Steel beams and natural color form a nexus of architectural symmetry in an urban park

Around Labor Day, patrons, dealers, artists and anyone else who can afford it, seems to be on vacation. So it’s a pleasure to see large-scale sculpture, prominently placed outside in public space, for city dwellers and visitors alike.

Madison Square Art, a non-profit conservancy, is exhibiting three large-scale steel beam sculptures by the artist Mark di Suvero, an elder statesman of the Abstract Expressionist movement of the 1950s, whose work looks completely at place in its urban late-summer home.

The park has been rescued from years of municipal neglect, the fountains refurbished and lawns re-sod. The foliage is especially lush after such a cool, rainy summer.

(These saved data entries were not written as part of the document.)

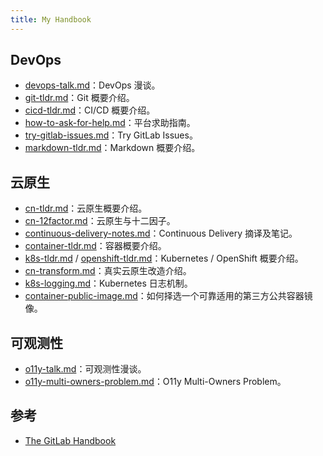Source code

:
 ```yaml
---
title: My Handbook
---
```


## DevOps

- [devops-talk.md](devops-talk.md)：DevOps 漫谈。
- [git-tldr.md](git-tldr.md)：Git 概要介绍。
- [cicd-tldr.md](cicd-tldr.md)：CI/CD 概要介绍。
- [how-to-ask-for-help.md](how-to-ask-for-help.md)：平台求助指南。
- [try-gitlab-issues.md](try-gitlab-issues.md)：Try GitLab Issues。
- [markdown-tldr.md](markdown-tldr.md)：Markdown 概要介绍。

## 云原生

- [cn-tldr.md](cn-tldr.md)：云原生概要介绍。
- [cn-12factor.md](cn-12factor.md)：云原生与十二因子。
- [continuous-delivery-notes.md](continuous-delivery-notes.md)：Continuous Delivery 摘译及笔记。
- [container-tldr.md](container-tldr.md)：容器概要介绍。
- [k8s-tldr.md](k8s-tldr.md) / [openshift-tldr.md](openshift-tldr.md)：Kubernetes / OpenShift 概要介绍。
- [cn-transform.md](cn-transform.md)：真实云原生改造介绍。
- [k8s-logging.md](k8s-logging.md)：Kubernetes 日志机制。
- [container-public-image.md](container-public-image.md)：如何择选一个可靠适用的第三方公共容器镜像。

## 可观测性

- [o11y-talk.md](o11y-talk.md)：可观测性漫谈。
- [o11y-multi-owners-problem.md](o11y-multi-owners-problem.md)：O11y Multi-Owners Problem。

## 参考

- [The GitLab Handbook](https://handbook.gitlab.com/)
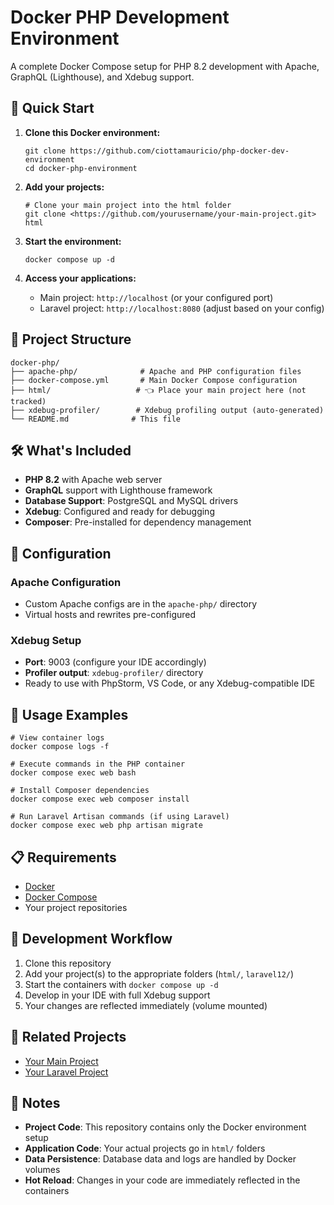 # Docker PHP Development Environment

A complete Docker Compose setup for PHP 8.2 development with Apache, GraphQL (Lighthouse), and Xdebug support.

## 🚀 Quick Start

1. **Clone this Docker environment:**
    
    ```
    git clone https://github.com/ciottamauricio/php-docker-dev-environment
    cd docker-php-environment    
    ```
    
2. **Add your projects:**
    
    ```
    # Clone your main project into the html folder
    git clone <https://github.com/yourusername/your-main-project.git> html
    ```
    
3. **Start the environment:**
    
    ```
    docker compose up -d    
    ```
    
4. **Access your applications:**
    - Main project: `http://localhost` (or your configured port)
    - Laravel project: `http://localhost:8080` (adjust based on your config)

## 📁 Project Structure

```
docker-php/
├── apache-php/              # Apache and PHP configuration files
├── docker-compose.yml       # Main Docker Compose configuration
├── html/                   # 👈 Place your main project here (not tracked)
├── xdebug-profiler/        # Xdebug profiling output (auto-generated)
└── README.md              # This file
```

## 🛠️ What's Included

- **PHP 8.2** with Apache web server
- **GraphQL** support with Lighthouse framework
- **Database Support**: PostgreSQL and MySQL drivers
- **Xdebug**: Configured and ready for debugging
- **Composer**: Pre-installed for dependency management

## 🔧 Configuration

### Apache Configuration

- Custom Apache configs are in the `apache-php/` directory
- Virtual hosts and rewrites pre-configured

### Xdebug Setup

- **Port**: 9003 (configure your IDE accordingly)
- **Profiler output**: `xdebug-profiler/` directory
- Ready to use with PhpStorm, VS Code, or any Xdebug-compatible IDE

## 🚀 Usage Examples

```
# View container logs
docker compose logs -f

# Execute commands in the PHP container
docker compose exec web bash

# Install Composer dependencies
docker compose exec web composer install

# Run Laravel Artisan commands (if using Laravel)
docker compose exec web php artisan migrate
```

## 📋 Requirements

- [Docker](https://www.docker.com/get-started)
- [Docker Compose](https://docs.docker.com/compose/install/)
- Your project repositories

## 🎯 Development Workflow

1. Clone this repository
2. Add your project(s) to the appropriate folders (`html/`, `laravel12/`)
3. Start the containers with `docker compose up -d`
4. Develop in your IDE with full Xdebug support
5. Your changes are reflected immediately (volume mounted)

## 🔗 Related Projects

- [Your Main Project](https://github.com/yourusername/your-main-project)
- [Your Laravel Project](https://github.com/yourusername/your-laravel-project)

## 📝 Notes

- **Project Code**: This repository contains only the Docker environment setup
- **Application Code**: Your actual projects go in `html/` folders
- **Data Persistence**: Database data and logs are handled by Docker volumes
- **Hot Reload**: Changes in your code are immediately reflected in the containers
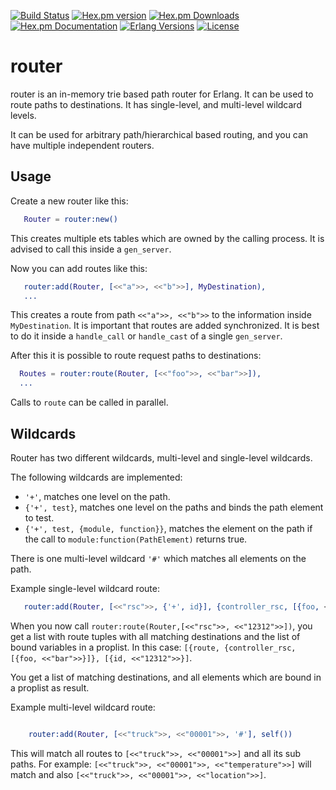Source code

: [![Build Status][gh badge]][gh]
[![Hex.pm version][hexpm version]][hexpm]
[![Hex.pm Downloads][hexpm downloads]][hexpm]
[![Hex.pm Documentation][hexdocs documentation]][hexdocs]
[![Erlang Versions][erlang version badge]][gh]
[![License][license]](LICENSE)

router
======

router is an in-memory trie based path router for Erlang.
It can be used to route paths to destinations. It has single-level,
and multi-level wildcard levels.

It can be used for arbitrary path/hierarchical based routing, and you
can have multiple independent routers.

Usage
-----

Create a new router like this:

```erlang
   Router = router:new()
```

This creates multiple ets tables which are owned by the calling process. It
is advised to call this inside a `gen_server`.

Now you can add routes like this:

```erlang
   router:add(Router, [<<"a">>, <<"b">>], MyDestination),
   ...
```

This creates a route from path ```<<"a">>, <<"b">>``` to the information inside 
`MyDestination`. It is important that routes are added synchronized. It is best
to do it inside a `handle_call` or `handle_cast` of a single `gen_server`.

After this it is possible to route request paths to destinations:

```erlang
  Routes = router:route(Router, [<<"foo">>, <<"bar">>]),
  ...
```

Calls to ```route``` can be called in parallel.


Wildcards
---------

Router has two different wildcards, multi-level and single-level wildcards.

The following wildcards are implemented:

- `'+'`, matches one level on the path.
- `{'+', test}`, matches one level on the paths and binds the path element to test.
- `{'+', test, {module, function}}`, matches the element on the path if the call
  to `module:function(PathElement)` returns true.

There is one multi-level wildcard `'#'` which matches all elements on the path.

Example single-level wildcard route:

```erlang
   router:add(Router, [<<"rsc">>, {'+', id}], {controller_rsc, [{foo, <<"bar">>]})
```

When you now call `router:route(Router,[<<"rsc">>, <<"12312">>])`, you get a list
with route tuples with all matching destinations and the list of bound variables in a
proplist. In this case: `[{route, {controller_rsc, [{foo, <<"bar">>}]}, [{id, <<"12312">>}]`.

You get a list of matching destinations, and all elements which are bound in a proplist
as result.

Example multi-level wildcard route:

```Erlang

    router:add(Router, [<<"truck">>, <<"00001">>, '#'], self())
```

This will match all routes to `[<<"truck">>, <<"00001">>]` and all its sub paths. For 
example: `[<<"truck">>, <<"00001">>, <<"temperature">>]` will match and also 
`[<<"truck">>, <<"00001">>, <<"location">>]`.



<!-- Badges -->
[hexpm]: https://hex.pm/packages/router
[hexpm version]: https://img.shields.io/hexpm/v/router.svg?style=flat-curcle "Hex version"
[hexpm downloads]: https://img.shields.io/hexpm/dt/router.svg?style=flat-curcle
[hexdocs documentation]: https://img.shields.io/badge/hex-docs-purple.svg?style=flat-curcle
[hexdocs]: https://hexdocs.pm/router
[gh]: https://github.com/zotonic/router/actions/workflows/test.yaml
[gh badge]: https://github.com/zotonic/router/workflows/Test/badge.svg
[erlang version badge]: https://img.shields.io/badge/Supported%20Erlang%2FOTP-22%20to%2025-blue.svg?style=flat-curcle
[license]: https://img.shields.io/badge/License-MIT-blue.svg "MIT"
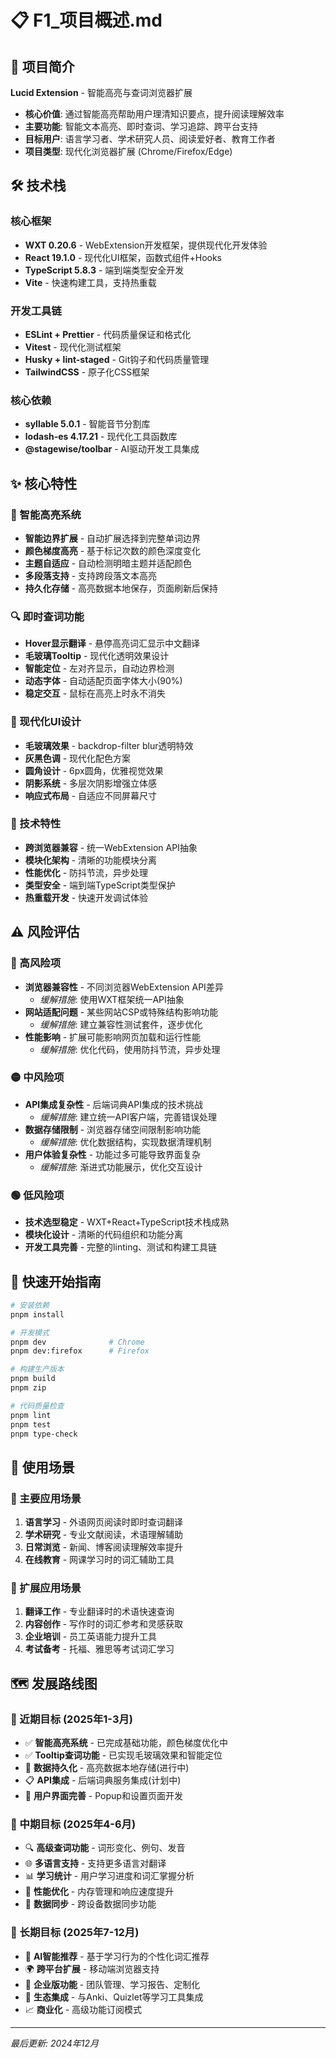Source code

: # 📋 F1_项目概述.md

## 🎯 项目简介
**Lucid Extension** - 智能高亮与查词浏览器扩展
- **核心价值**: 通过智能高亮帮助用户理清知识要点，提升阅读理解效率
- **主要功能**: 智能文本高亮、即时查词、学习追踪、跨平台支持
- **目标用户**: 语言学习者、学术研究人员、阅读爱好者、教育工作者
- **项目类型**: 现代化浏览器扩展 (Chrome/Firefox/Edge)

## 🛠️ 技术栈
### 核心框架
- **WXT 0.20.6** - WebExtension开发框架，提供现代化开发体验
- **React 19.1.0** - 现代化UI框架，函数式组件+Hooks
- **TypeScript 5.8.3** - 端到端类型安全开发
- **Vite** - 快速构建工具，支持热重载

### 开发工具链
- **ESLint + Prettier** - 代码质量保证和格式化
- **Vitest** - 现代化测试框架
- **Husky + lint-staged** - Git钩子和代码质量管理
- **TailwindCSS** - 原子化CSS框架

### 核心依赖
- **syllable 5.0.1** - 智能音节分割库
- **lodash-es 4.17.21** - 现代化工具函数库
- **@stagewise/toolbar** - AI驱动开发工具集成

## ✨ 核心特性
### 🎯 智能高亮系统
- **智能边界扩展** - 自动扩展选择到完整单词边界
- **颜色梯度高亮** - 基于标记次数的颜色深度变化
- **主题自适应** - 自动检测明暗主题并适配颜色
- **多段落支持** - 支持跨段落文本高亮
- **持久化存储** - 高亮数据本地保存，页面刷新后保持

### 🔍 即时查词功能
- **Hover显示翻译** - 悬停高亮词汇显示中文翻译
- **毛玻璃Tooltip** - 现代化透明效果设计
- **智能定位** - 左对齐显示，自动边界检测
- **动态字体** - 自动适配页面字体大小(90%)
- **稳定交互** - 鼠标在高亮上时永不消失

### 🎨 现代化UI设计
- **毛玻璃效果** - backdrop-filter blur透明特效
- **灰黑色调** - 现代化配色方案
- **圆角设计** - 6px圆角，优雅视觉效果
- **阴影系统** - 多层次阴影增强立体感
- **响应式布局** - 自适应不同屏幕尺寸

### 🔧 技术特性
- **跨浏览器兼容** - 统一WebExtension API抽象
- **模块化架构** - 清晰的功能模块分离
- **性能优化** - 防抖节流，异步处理
- **类型安全** - 端到端TypeScript类型保护
- **热重载开发** - 快速开发调试体验

## ⚠️ 风险评估
### 🔴 高风险项
- **浏览器兼容性** - 不同浏览器WebExtension API差异
  - *缓解措施*: 使用WXT框架统一API抽象
- **网站适配问题** - 某些网站CSP或特殊结构影响功能
  - *缓解措施*: 建立兼容性测试套件，逐步优化
- **性能影响** - 扩展可能影响网页加载和运行性能
  - *缓解措施*: 优化代码，使用防抖节流，异步处理

### 🟡 中风险项
- **API集成复杂性** - 后端词典API集成的技术挑战
  - *缓解措施*: 建立统一API客户端，完善错误处理
- **数据存储限制** - 浏览器存储空间限制影响功能
  - *缓解措施*: 优化数据结构，实现数据清理机制
- **用户体验复杂性** - 功能过多可能导致界面复杂
  - *缓解措施*: 渐进式功能展示，优化交互设计

### 🟢 低风险项
- **技术选型稳定** - WXT+React+TypeScript技术栈成熟
- **模块化设计** - 清晰的代码组织和功能分离
- **开发工具完善** - 完整的linting、测试和构建工具链

## 🚀 快速开始指南
```bash
# 安装依赖
pnpm install

# 开发模式
pnpm dev              # Chrome
pnpm dev:firefox      # Firefox

# 构建生产版本
pnpm build
pnpm zip

# 代码质量检查
pnpm lint
pnpm test
pnpm type-check
```

## 📱 使用场景
### 🎯 主要应用场景
1. **语言学习** - 外语网页阅读时即时查词翻译
2. **学术研究** - 专业文献阅读，术语理解辅助
3. **日常浏览** - 新闻、博客阅读理解效率提升
4. **在线教育** - 网课学习时的词汇辅助工具

### 🚀 扩展应用场景
1. **翻译工作** - 专业翻译时的术语快速查询
2. **内容创作** - 写作时的词汇参考和灵感获取
3. **企业培训** - 员工英语能力提升工具
4. **考试备考** - 托福、雅思等考试词汇学习

## 🗺️ 发展路线图
### 📅 近期目标 (2025年1-3月)
- ✅ **智能高亮系统** - 已完成基础功能，颜色梯度优化中
- ✅ **Tooltip查词功能** - 已实现毛玻璃效果和智能定位
- 🔄 **数据持久化** - 高亮数据本地存储(进行中)
- 📋 **API集成** - 后端词典服务集成(计划中)
- 🎯 **用户界面完善** - Popup和设置页面开发

### 📅 中期目标 (2025年4-6月)
- 🔍 **高级查词功能** - 词形变化、例句、发音
- 🌐 **多语言支持** - 支持更多语言对翻译
- 📊 **学习统计** - 用户学习进度和词汇掌握分析
- 🔧 **性能优化** - 内存管理和响应速度提升
- 🔄 **数据同步** - 跨设备数据同步功能

### 📅 长期目标 (2025年7-12月)
- 🤖 **AI智能推荐** - 基于学习行为的个性化词汇推荐
- 🌍 **跨平台扩展** - 移动端浏览器支持
- 🏢 **企业版功能** - 团队管理、学习报告、定制化
- 🔗 **生态集成** - 与Anki、Quizlet等学习工具集成
- 📈 **商业化** - 高级功能订阅模式

---
*最后更新: 2024年12月*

Heading north into the park, the first sculpture encountered is “Aesopes’ Fables,” a large steel beam armature of angles and circular plates painted fire engine red, handsomely perched on an expanse of tan sand and stone. The red geometric form sitting amongst the densely leafed green of the trees is particularly appealing.

The second sculpture continuing to move north is “Beyond,” a large, rusted, I-beam sculpture with curves and arcs bolted to the armature. The work has a seeming lightness that belies both the steel and its gravity. It rises toward the Metropolitan Life Building towering over the park. The rusted surface of the form once again complements the verdant green of the grass and trees.

Di Suvero’s final sculpture in the park is “Double Tetrahedron,” the most conspicuously vertical of the three. Two triangular I-beam forms are joined by an elongated, angular hourglass shape. Here, the work’s verticality echoes the Empire State Building’s spire. The piece is painted an alert orange and placed in the center of a defunct fountain’s circular pool.

Sitting down and contemplating “Double Tetrahedron” while looking south toward another iconic landmark, the Flatiron Building, at the park’s southern border, the sculpture seems aptly placed in the calm respite from an otherwise bustling environment. Here the work seems happily ensconced amidst the life of a late summer park scene.

Di Suvero’s work had always seemed rather generic to me. On this viewing, though, I realized that his steel pieces are in fact the prototype for an entire class of sculptural expression.